#### Problem
Read through the lines below and copy the ones holding the string "logo".

START Material supplied

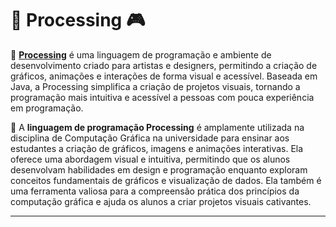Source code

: # 📌 Processing 🎮

🎯 [**Processing**](https://processing.org/) é uma linguagem de programação e ambiente de desenvolvimento criado para artistas e designers, permitindo a criação de gráficos, animações e interações de forma visual e acessível. Baseada em Java, a Processing simplifica a criação de projetos visuais, tornando a programação mais intuitiva e acessível a pessoas com pouca experiência em programação.

🧩 A **linguagem de programação Processing** é amplamente utilizada na disciplina de Computação Gráfica na universidade para ensinar aos estudantes a criação de gráficos, imagens e animações interativas. Ela oferece uma abordagem visual e intuitiva, permitindo que os alunos desenvolvam habilidades em design e programação enquanto exploram conceitos fundamentais de gráficos e visualização de dados. Ela também é uma ferramenta valiosa para a compreensão prática dos princípios da computação gráfica e ajuda os alunos a criar projetos visuais cativantes.

---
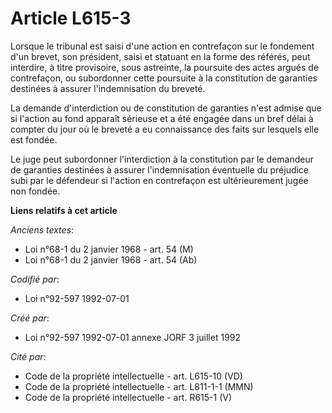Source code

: # Article L615-3

Lorsque le tribunal est saisi d'une action en contrefaçon sur le fondement d'un brevet, son président, saisi et statuant en
la forme des référés, peut interdire, à titre provisoire, sous astreinte, la poursuite des actes argués de contrefaçon, ou
subordonner cette poursuite à la constitution de garanties destinées à assurer l'indemnisation du breveté.

La demande d'interdiction ou de constitution de garanties n'est admise que si l'action au fond apparaît sérieuse et a été
engagée dans un bref délai à compter du jour où le breveté a eu connaissance des faits sur lesquels elle est fondée.

Le juge peut subordonner l'interdiction à la constitution par le demandeur de garanties destinées à assurer l'indemnisation
éventuelle du préjudice subi par le défendeur si l'action en contrefaçon est ultérieurement jugée non fondée.

**Liens relatifs à cet article**

_Anciens textes_:

  - Loi n°68-1 du 2 janvier 1968 - art. 54 (M)
  - Loi n°68-1 du 2 janvier 1968 - art. 54 (Ab)

_Codifié par_:

  - Loi n°92-597 1992-07-01

_Créé par_:

  - Loi n°92-597 1992-07-01 annexe JORF 3 juillet 1992

_Cité par_:

  - Code de la propriété intellectuelle - art. L615-10 (VD)
  - Code de la propriété intellectuelle - art. L811-1-1 (MMN)
  - Code de la propriété intellectuelle - art. R615-1 (V)
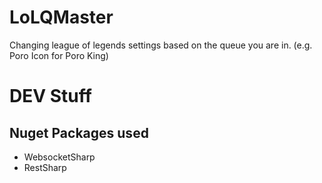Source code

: # LoLQMaster
Changing league of legends settings based on the queue you are in. (e.g. Poro Icon for Poro King)


# DEV Stuff
## Nuget Packages used
- WebsocketSharp
- RestSharp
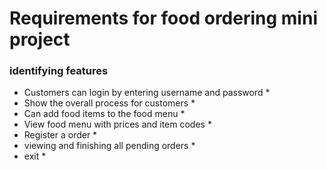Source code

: # Requirements for food ordering mini project #
### identifying features ###
* Customers can login by entering username and password *
* Show the overall process for customers *
* Can add food items to the food menu *
* View food menu with prices and item codes *
* Register a order *
* viewing and finishing all pending orders *
* exit *

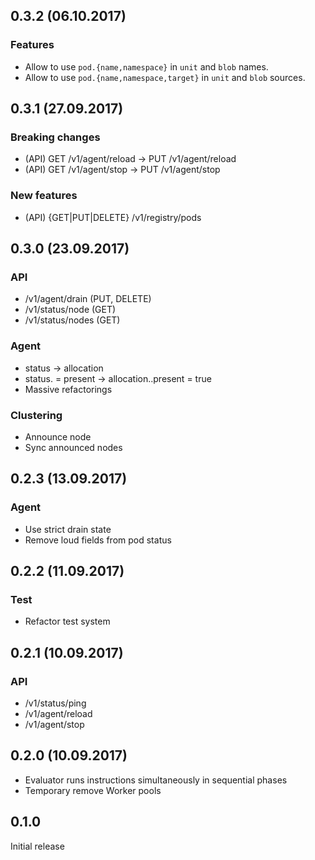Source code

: ## 0.3.2 (06.10.2017)

### Features

* Allow to use `pod.{name,namespace}` in `unit` and `blob` names.
* Allow to use `pod.{name,namespace,target}` in `unit` and `blob` sources.

## 0.3.1 (27.09.2017)

### Breaking changes

* (API) GET /v1/agent/reload -> PUT /v1/agent/reload
* (API) GET /v1/agent/stop -> PUT /v1/agent/stop

### New features

* (API) {GET|PUT|DELETE} /v1/registry/pods

## 0.3.0 (23.09.2017)

### API

* /v1/agent/drain (PUT, DELETE)
* /v1/status/node (GET)
* /v1/status/nodes (GET)

### Agent

* status -> allocation
* status.<pod> = present -> allocation.<prod>.present = true
* Massive refactorings

### Clustering

* Announce node
* Sync announced nodes

## 0.2.3 (13.09.2017)

### Agent

* Use strict drain state
* Remove loud fields from pod status 

## 0.2.2 (11.09.2017)

### Test

* Refactor test system

## 0.2.1 (10.09.2017)

### API

* /v1/status/ping
* /v1/agent/reload
* /v1/agent/stop

## 0.2.0 (10.09.2017)

* Evaluator runs instructions simultaneously in sequential phases
* Temporary remove Worker pools

## 0.1.0

Initial release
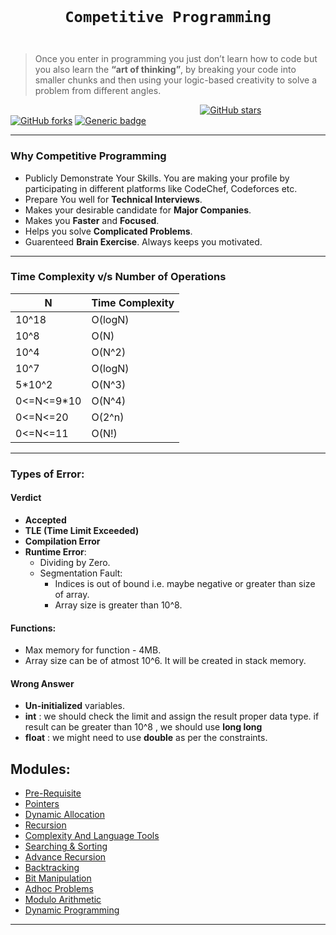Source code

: <code>
  <h1 align="center">Competitive Programming</h1>
</code>

>   Once you enter in programming you just don’t learn how to code but you also learn the **“art of thinking”**, by breaking your code into smaller chunks and then using your logic-based creativity to solve a problem from different angles.

&nbsp;&nbsp;&nbsp;&nbsp;&nbsp;&nbsp;&nbsp;&nbsp;&nbsp;&nbsp;&nbsp;&nbsp;&nbsp;&nbsp;&nbsp;&nbsp;&nbsp;&nbsp;&nbsp;&nbsp;&nbsp;&nbsp;&nbsp;&nbsp;&nbsp;&nbsp;&nbsp;&nbsp;&nbsp;&nbsp;&nbsp;&nbsp;&nbsp;&nbsp;&nbsp;&nbsp;&nbsp;&nbsp;&nbsp;&nbsp;&nbsp;&nbsp;&nbsp;&nbsp;&nbsp;&nbsp;&nbsp;&nbsp;&nbsp;&nbsp;&nbsp;&nbsp;&nbsp;&nbsp;&nbsp;&nbsp;&nbsp;&nbsp;&nbsp;&nbsp;&nbsp;&nbsp;&nbsp;&nbsp;&nbsp;&nbsp;&nbsp;&nbsp;&nbsp;&nbsp;&nbsp;&nbsp;&nbsp;&nbsp;&nbsp;&nbsp;
[![GitHub stars](https://img.shields.io/github/stars/coding-ninja-dsa-competitive-package/codig-ninja-dsa-learning?color=orange&logo=github&style=for-the-badge)](GithubBadgeShields) 
[![GitHub forks](https://img.shields.io/github/forks/coding-ninja-dsa-competitive-package/codig-ninja-dsa-learning?color=orange&logo=github&style=for-the-badge)](GithubBadgeShields)
[![Generic badge](https://img.shields.io/badge/language-c%2B%2B-yellowgreen?style=for-the-badge&logo=c%2B%2B)](GithubBadgeShields)

---

### Why Competitive Programming

-   Publicly Demonstrate Your Skills. You are making your profile by participating in different platforms like CodeChef, Codeforces etc.
-   Prepare You well for **Technical Interviews**.
-   Makes your desirable candidate for **Major Companies**.
-   Makes you **Faster** and **Focused**.
-   Helps you solve **Complicated Problems**.
-   Guarenteed **Brain Exercise**. Always keeps you motivated.

---

### Time Complexity v/s Number of Operations 
>
|    N        |       Time Complexity|
| ----------  | -------------------- |
| 10^18       |       O(logN)        |
| 10^8        |       O(N)           |
| 10^4        |       O(N^2)         |
| 10^7        |       O(logN)        |
| 5*10^2      |       O(N^3)         |
| 0<=N<=9*10  |       O(N^4)         |
| 0<=N<=20    |       O(2^n)         |
| 0<=N<=11    |       O(N!)          |

---

### Types of Error:

#### **Verdict**
-   **Accepted**
-   **TLE (Time Limit Exceeded)**
-   **Compilation Error**
-   **Runtime Error**:
    -   Dividing by Zero.
    -   Segmentation Fault:
        -   Indices is out of bound i.e. maybe negative or greater than size of array.
        -   Array size is greater than 10^8.
#### **Functions**:
-   Max memory for function - 4MB.
-   Array size can be of atmost 10^6. It will be created in stack memory.
#### **Wrong Answer**
-   **Un-initialized** variables.
-   **int** : we should check the limit and assign the result proper data type. if result can be greater than 10^8 , we should use **long long**
-   **float** : we might need to use **double** as per the constraints.

## Modules:

-   [Pre-Requisite](./modules/001-prerequisite)<br>
-   [Pointers](./modules/002-pointers)<br>
-   [Dynamic Allocation](./modules/003-dynamic-allocation)<br>
-   [Recursion](./modules/004-recursion)<br>
-   [Complexity And Language Tools](./modules/005-Complexity-And-Language-Tools)<br>
-   [Searching & Sorting](./modules/006-searching-sorting)<br>
-   [Advance Recursion](./modules/007-Advance-Recursion)<br>
-   [Backtracking](./modules/008-Backtracking)<br>
-   [Bit Manipulation](./modules/009-Bit-Manipulation)<br>
-   [Adhoc Problems](./modules/010-Adhoc-Problems)<br>
-   [Modulo Arithmetic](./modules/011-Modulo-Arithmetic)<br>
-   [Dynamic Programming](./modules/012-Dynamic-Programming)<br>

---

END Material supplied

#### Task output
[![GitHub stars](https://img.shields.io/github/stars/coding-ninja-dsa-competitive-package/codig-ninja-dsa-learning?color=orange&logo=github&style=for-the-badge)](GithubBadgeShields) 
[![GitHub forks](https://img.shields.io/github/forks/coding-ninja-dsa-competitive-package/codig-ninja-dsa-learning?color=orange&logo=github&style=for-the-badge)](GithubBadgeShields)
[![Generic badge](https://img.shields.io/badge/language-c%2B%2B-yellowgreen?style=for-the-badge&logo=c%2B%2B)](GithubBadgeShields)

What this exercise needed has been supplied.